The Role of Data in Forming Narratives
Statistics can contribute to a pathos appeal as much as any other rhetorical tool, adding intensity and drama. Purely quantitative facts can garner an emotional response that an audience would otherwise lack. To say that data provide a completely objective view of any topic would be naive, especially when applied to understanding history. Choosing which statistics to report inevitably results in some sort of bias, as do the language and context in which they’re presented. This bias can hold immense power when attempting to generate a particular response or opinion. Since the introduction of complex data tools during the early Cold War years, statistics have been connected to audience response. The development of modern data-collection technology enabled scientists, politicians, and historians alike to employ quantitative methods in historical analyses—and allowed them to purposely shape the Cold War narrative. Just as leaders during the Cold War period used data to justify the intense fear of communism, historians now incorporate statistics to better convince their audience of their interpretation of events.

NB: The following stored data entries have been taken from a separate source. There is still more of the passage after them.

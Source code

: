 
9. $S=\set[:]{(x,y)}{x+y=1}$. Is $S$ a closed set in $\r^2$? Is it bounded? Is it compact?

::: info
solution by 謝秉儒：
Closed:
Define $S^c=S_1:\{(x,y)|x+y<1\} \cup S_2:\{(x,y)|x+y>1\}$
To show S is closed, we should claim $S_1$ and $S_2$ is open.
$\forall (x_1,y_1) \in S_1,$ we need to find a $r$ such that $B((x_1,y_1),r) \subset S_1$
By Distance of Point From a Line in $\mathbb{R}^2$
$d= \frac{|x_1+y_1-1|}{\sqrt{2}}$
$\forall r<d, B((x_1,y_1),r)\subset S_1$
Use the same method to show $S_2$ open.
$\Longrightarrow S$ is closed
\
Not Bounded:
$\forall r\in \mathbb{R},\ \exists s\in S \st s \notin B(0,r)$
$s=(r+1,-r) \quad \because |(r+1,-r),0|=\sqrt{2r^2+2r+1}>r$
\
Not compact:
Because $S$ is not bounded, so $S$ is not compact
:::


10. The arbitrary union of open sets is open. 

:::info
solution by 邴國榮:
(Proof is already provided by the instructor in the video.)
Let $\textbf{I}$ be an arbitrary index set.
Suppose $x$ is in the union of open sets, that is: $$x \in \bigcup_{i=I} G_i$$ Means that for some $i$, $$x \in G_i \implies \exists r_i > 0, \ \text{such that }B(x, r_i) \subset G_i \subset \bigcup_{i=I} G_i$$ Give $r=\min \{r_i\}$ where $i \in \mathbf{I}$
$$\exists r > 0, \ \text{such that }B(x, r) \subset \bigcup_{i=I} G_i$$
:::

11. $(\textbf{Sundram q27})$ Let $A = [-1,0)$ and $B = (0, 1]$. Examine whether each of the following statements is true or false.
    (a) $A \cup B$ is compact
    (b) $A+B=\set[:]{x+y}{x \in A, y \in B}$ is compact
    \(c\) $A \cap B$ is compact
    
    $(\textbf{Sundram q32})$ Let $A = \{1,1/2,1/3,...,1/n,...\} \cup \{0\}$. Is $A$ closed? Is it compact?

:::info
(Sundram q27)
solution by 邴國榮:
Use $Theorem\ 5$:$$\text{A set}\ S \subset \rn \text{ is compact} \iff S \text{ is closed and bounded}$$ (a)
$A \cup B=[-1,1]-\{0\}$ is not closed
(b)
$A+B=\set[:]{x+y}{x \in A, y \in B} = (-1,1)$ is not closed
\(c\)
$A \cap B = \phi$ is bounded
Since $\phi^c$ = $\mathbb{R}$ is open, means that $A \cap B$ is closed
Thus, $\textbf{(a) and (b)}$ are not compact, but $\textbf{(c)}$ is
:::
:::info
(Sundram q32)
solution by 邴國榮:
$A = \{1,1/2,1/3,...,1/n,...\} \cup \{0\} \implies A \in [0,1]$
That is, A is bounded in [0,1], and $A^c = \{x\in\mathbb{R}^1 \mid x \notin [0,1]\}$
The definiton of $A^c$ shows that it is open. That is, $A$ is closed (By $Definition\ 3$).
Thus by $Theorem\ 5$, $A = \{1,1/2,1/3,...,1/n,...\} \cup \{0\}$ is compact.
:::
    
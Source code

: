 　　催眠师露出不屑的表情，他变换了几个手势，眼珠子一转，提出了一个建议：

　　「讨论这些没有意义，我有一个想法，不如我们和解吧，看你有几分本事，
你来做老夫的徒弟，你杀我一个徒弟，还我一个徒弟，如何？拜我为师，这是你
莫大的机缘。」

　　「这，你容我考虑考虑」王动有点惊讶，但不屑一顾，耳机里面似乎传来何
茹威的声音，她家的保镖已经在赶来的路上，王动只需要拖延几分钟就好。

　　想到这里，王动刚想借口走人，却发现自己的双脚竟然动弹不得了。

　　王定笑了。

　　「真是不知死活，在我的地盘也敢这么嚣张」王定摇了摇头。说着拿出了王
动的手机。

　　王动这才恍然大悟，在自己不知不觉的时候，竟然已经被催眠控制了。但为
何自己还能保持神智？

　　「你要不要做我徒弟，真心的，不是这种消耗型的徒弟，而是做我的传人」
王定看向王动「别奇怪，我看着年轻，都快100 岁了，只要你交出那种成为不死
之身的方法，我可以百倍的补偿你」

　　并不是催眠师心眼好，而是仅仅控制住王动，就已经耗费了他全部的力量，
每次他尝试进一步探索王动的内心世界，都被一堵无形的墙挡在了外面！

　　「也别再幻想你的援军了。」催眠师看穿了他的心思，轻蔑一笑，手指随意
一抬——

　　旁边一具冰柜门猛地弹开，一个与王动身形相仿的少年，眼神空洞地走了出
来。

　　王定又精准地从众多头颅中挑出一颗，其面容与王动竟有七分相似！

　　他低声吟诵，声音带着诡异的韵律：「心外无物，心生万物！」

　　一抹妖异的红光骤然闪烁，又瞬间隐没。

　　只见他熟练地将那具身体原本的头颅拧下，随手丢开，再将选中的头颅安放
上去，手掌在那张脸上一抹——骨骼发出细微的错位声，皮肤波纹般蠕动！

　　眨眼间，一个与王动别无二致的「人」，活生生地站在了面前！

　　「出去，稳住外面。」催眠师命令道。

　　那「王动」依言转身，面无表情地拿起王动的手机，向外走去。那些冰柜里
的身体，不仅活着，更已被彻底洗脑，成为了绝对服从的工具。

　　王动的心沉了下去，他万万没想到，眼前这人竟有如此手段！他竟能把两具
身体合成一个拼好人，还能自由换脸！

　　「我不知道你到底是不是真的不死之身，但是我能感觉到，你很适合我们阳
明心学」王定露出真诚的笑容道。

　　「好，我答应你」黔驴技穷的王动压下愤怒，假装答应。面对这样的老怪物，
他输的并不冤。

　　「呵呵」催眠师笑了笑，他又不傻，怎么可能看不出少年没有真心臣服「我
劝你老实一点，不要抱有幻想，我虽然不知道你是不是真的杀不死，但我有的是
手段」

The United States and the Soviet Union became increasingly dependent on new data collection technologies as the Cold War steadily progressed. With the emerging focus on social studies, the technologies helped American officials garner an understanding of public response to diplomatic strategies. From 1957 to 1958, the International Geophysical Year (IGY)collected data from sixty-seven countries intended to share between all participants. The program collected information on various topics, but “all of IGY’s thirteen disciplines had direct military implications.”1 Innovative for its time, the countries reported their information on physical microfilm and produced booklets to turn in. For the first time in history, the United States relied on complex data collection systems to make crucial decisions. Additionally, the American Research and Development Corporation (RAND), established in 1948, promoted the incorporation of formulaic strategy in the political world. A product of RAND, the Delphi Method created “a way of quantifying, analyzing, and understanding potential threats by this Communist ‘menace.’”2 With this, came the increased popularity of “futurists,” scientists who used these methods to make predictive claims about the future. These modern methods allowed the American government to justify their oftentimes extreme responses to communism, what they viewed as an incredible threat to democracy. No doubt, there likely existed some mathematical truth to their predictions and analyses, but from an epistemological standpoint, we should remain skeptical about the legitimacy of these invented models. This technology, in the context of a newfound appreciation for the social sciences, permitted politicians and scientists to unite and begin to form a preferred narrative of the Cold War before it had even occurred. Decades later, authors would cite the same data contrived during this time, consequently repeating the historical story the Cold War politicians had begun to shape. Because internal support was crucial to the United States’ success, these methods proved extremely valuable in understanding the minds of the American people.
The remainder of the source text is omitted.